Chapter 24 discussed number representation. It first talked about the the ratio dependence of numerical judgements in humans and other animals, that is, the discriminating quantities is more difficult for quantities that have a close-to-1 ratio. The chapter discussed many studies that showed this phenomena in monkeys, rats, and college students. In addition to these studies, I remember learning about this in a talk, where the speaker also mentioned that in most languages of indigenous peoples, they only have small numbers (such as “one”, “two” … and it rarely surpassed “five”) and “many”. I think this is also a piece of indirect evidence that people can discriminate smaller numbers (ratios farther away from 1) better than larger numbers. This is also discussed later in this chapter, and apparently people still have an approximate number system for large quantities even it’s not in their language.
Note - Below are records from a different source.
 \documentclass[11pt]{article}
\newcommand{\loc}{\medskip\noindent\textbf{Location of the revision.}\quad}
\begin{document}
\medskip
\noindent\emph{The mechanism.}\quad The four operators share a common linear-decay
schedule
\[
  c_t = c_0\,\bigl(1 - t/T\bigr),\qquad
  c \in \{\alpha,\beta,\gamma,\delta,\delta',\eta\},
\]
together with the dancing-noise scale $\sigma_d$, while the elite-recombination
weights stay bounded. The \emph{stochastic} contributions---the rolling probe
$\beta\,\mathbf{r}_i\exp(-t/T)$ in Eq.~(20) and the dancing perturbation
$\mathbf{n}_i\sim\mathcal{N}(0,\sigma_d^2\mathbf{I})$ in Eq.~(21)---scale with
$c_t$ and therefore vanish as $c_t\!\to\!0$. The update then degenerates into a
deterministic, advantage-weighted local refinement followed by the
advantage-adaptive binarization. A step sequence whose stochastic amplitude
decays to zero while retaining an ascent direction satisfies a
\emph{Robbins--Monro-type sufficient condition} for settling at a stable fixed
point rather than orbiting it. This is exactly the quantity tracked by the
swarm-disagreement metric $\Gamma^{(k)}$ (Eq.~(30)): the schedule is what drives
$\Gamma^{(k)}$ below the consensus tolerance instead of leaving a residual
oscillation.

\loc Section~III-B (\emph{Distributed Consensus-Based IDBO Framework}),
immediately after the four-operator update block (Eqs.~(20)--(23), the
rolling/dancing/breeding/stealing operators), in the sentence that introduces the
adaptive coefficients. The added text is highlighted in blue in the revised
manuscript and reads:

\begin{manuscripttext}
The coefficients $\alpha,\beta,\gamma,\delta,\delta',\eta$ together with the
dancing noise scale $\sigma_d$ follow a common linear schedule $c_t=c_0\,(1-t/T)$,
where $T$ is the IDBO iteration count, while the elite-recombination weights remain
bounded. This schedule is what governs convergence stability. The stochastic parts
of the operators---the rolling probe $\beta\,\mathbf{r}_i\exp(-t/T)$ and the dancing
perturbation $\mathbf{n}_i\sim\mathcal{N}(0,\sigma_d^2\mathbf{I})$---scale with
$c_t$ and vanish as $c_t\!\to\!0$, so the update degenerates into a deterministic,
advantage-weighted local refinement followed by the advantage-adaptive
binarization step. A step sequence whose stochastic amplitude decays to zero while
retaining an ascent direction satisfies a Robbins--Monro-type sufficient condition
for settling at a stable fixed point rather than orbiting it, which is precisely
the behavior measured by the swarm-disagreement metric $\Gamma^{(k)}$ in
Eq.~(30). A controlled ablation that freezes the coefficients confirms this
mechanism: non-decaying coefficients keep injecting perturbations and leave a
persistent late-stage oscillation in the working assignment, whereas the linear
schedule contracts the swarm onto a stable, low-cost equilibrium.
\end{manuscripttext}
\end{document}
The authors also talked about studies that showed that the point of subjective equality (PSE) for both children and monkeys was closer to the geometrical mean than to the arithmetic mean. This is super interesting, and I wonder if there is an evolutionary advantage in this perception.
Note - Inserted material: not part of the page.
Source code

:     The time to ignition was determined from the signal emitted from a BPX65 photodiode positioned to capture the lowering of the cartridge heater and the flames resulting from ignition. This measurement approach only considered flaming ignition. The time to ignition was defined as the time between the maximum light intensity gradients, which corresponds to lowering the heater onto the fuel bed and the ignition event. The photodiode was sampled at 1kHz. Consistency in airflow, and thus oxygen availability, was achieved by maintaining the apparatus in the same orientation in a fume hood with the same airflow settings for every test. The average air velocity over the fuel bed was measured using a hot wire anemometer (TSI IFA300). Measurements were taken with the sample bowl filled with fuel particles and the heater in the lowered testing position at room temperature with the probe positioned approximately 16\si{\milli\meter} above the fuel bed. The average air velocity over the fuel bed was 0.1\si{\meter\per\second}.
The semantic congruity effect is also very interesting, particularly that it was found in monkeys who did not have the semantic ability. I think this shows how mistaken a theory (the discrete code model) could be, even when it makes perfect sense based on limited human-only data. Taking the context of comparison into consideration makes a lot more sense to me (e.g., Holyoak, 1978), and I feel like another study I know of also provides insights into this issue. In Knops et al. (2009), researchers showed that mental arithmetic operations recruited brain regions that are typically involved in orienting attentions spatially, and the patterns of brain activities involved in mental arithmetic also went in different directions as people add or subtract numbers, as if they had a numerical x-axis in mind (small numbers on the left and large numbers on the right) and was spatially moving through that line as they add or subtract. This mental representation for numbers with a horizontal line may also account for the semantic congruity effect. For example, given a context or numerical comparison from 1 – 9, we might focus our attention on the 1-9 part of the numerical line. When being asked for a larger number, we might intuitively shift our attention to the right end of the axis, and it is easy to notice that 9 is the largest; however if we are only give 1 and 2, we’d need to shift our attention back to the left/smaller end of the axis, where 2 is sort of in the middle rather than the end, thus it may take more time to get there.
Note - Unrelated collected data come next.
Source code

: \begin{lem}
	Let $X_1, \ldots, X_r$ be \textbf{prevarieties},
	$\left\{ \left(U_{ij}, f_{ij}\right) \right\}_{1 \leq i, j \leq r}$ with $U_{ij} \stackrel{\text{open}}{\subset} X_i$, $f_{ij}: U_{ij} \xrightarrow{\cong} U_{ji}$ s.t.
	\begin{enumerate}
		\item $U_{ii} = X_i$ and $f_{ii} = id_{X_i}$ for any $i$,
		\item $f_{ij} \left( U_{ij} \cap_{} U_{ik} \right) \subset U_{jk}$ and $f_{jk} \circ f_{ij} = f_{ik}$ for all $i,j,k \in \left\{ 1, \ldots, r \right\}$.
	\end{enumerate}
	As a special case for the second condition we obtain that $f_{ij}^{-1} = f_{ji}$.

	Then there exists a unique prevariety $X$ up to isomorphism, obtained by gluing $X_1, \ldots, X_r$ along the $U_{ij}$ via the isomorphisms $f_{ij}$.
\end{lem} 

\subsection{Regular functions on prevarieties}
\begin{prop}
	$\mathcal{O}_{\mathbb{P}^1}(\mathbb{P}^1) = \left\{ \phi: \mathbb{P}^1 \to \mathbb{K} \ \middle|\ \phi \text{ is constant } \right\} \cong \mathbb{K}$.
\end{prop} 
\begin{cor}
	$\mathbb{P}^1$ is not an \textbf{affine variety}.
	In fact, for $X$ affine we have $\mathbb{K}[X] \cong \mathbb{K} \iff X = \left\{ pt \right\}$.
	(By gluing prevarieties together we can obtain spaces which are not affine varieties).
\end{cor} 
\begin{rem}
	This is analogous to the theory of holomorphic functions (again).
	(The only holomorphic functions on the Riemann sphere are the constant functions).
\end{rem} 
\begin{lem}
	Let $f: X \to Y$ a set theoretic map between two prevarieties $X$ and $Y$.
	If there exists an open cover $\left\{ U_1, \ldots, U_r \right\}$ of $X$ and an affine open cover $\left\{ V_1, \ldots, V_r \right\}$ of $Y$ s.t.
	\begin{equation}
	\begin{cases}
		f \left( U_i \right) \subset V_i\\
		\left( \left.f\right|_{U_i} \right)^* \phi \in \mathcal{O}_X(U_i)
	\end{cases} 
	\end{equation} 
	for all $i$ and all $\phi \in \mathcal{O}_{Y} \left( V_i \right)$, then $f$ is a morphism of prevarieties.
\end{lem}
Another cool but very brief discussion later in this chapter is that brain systems that support numerical coding also support coding of many other continuous variables, including time, length, and size. A common neural coding has also been found for spatial, temporal, and social distances (Parkinson et al., 2014). There has been some recent discussions on a cognitive map system that acts as a basis of map-like knowledge representation, and that can be reused for organizing things including spatial, temporal, and abstract knowledge, such as semantic concepts and social networks.

Reference
Knops, A., Thirion, B., Hubbard, E. M., Michel, V., & Dehaene, S. (2009). Recruitment of an area involved in eye movements during mental arithmetic. Science324(5934), 1583-1585.
Parkinson, C., Liu, S., & Wheatley, T. (2014). A common cortical metric for spatial, temporal, and social distance. Journal of Neuroscience34(5), 1979-1987.

One thought on “Week 5

  1. Thanks for your thoughts. Indeed, learning paradigms have been heavily utilized for the study of all manner of animal cognitive processes, from perception to representation to abstract cognition. As I like to say in my undergraduate courses, the psychologist’s operant chamber is like the chemist’s test tube. It provides a carefully-controlled situation in which to analytically and systematically study single variables and their relationships to behavior and, by inference, the underlying behavioral processes.